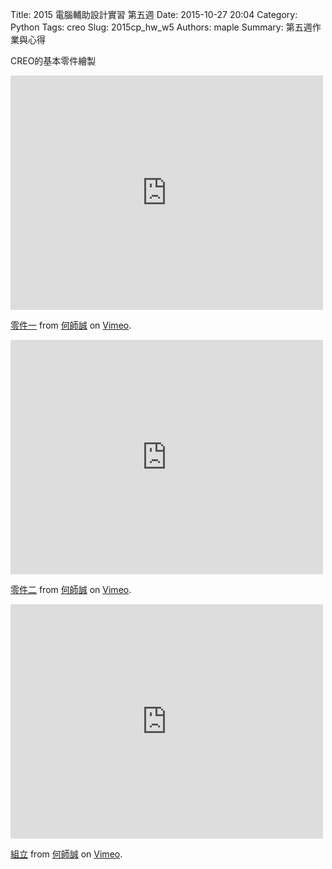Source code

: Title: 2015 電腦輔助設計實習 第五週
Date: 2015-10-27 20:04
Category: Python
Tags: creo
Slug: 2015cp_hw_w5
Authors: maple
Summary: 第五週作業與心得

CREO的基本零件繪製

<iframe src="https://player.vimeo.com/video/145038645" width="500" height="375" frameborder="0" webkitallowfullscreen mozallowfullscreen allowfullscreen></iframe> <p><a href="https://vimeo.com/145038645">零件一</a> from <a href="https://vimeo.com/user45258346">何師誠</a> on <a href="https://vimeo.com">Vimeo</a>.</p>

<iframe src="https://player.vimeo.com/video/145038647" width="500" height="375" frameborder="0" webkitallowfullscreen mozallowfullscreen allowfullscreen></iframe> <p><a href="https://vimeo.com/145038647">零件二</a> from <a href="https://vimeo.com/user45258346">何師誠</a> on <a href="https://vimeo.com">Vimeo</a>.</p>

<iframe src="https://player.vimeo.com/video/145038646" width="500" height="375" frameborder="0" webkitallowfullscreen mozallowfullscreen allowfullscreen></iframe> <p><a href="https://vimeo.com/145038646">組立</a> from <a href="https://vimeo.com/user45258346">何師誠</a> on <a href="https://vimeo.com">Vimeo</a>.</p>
--------
# ABOUT THIS TASK:
Would you reproduce the lines above exactly, without carrying over the pictures?

# EXERCISE RESULT:
Source code

: Title: 2015 電腦輔助設計實習 第五週
Date: 2015-10-27 20:04
Category: Python
Tags: creo
Slug: 2015cp_hw_w5
Authors: maple
Summary: 第五週作業與心得

CREO的基本零件繪製

<iframe src="https://player.vimeo.com/video/145038645" width="500" height="375" frameborder="0" webkitallowfullscreen mozallowfullscreen allowfullscreen></iframe> <p><a href="https://vimeo.com/145038645">零件一</a> from <a href="https://vimeo.com/user45258346">何師誠</a> on <a href="https://vimeo.com">Vimeo</a>.</p>

<iframe src="https://player.vimeo.com/video/145038647" width="500" height="375" frameborder="0" webkitallowfullscreen mozallowfullscreen allowfullscreen></iframe> <p><a href="https://vimeo.com/145038647">零件二</a> from <a href="https://vimeo.com/user45258346">何師誠</a> on <a href="https://vimeo.com">Vimeo</a>.</p>

<iframe src="https://player.vimeo.com/video/145038646" width="500" height="375" frameborder="0" webkitallowfullscreen mozallowfullscreen allowfullscreen></iframe> <p><a href="https://vimeo.com/145038646">組立</a> from <a href="https://vimeo.com/user45258346">何師誠</a> on <a href="https://vimeo.com">Vimeo</a>.</p>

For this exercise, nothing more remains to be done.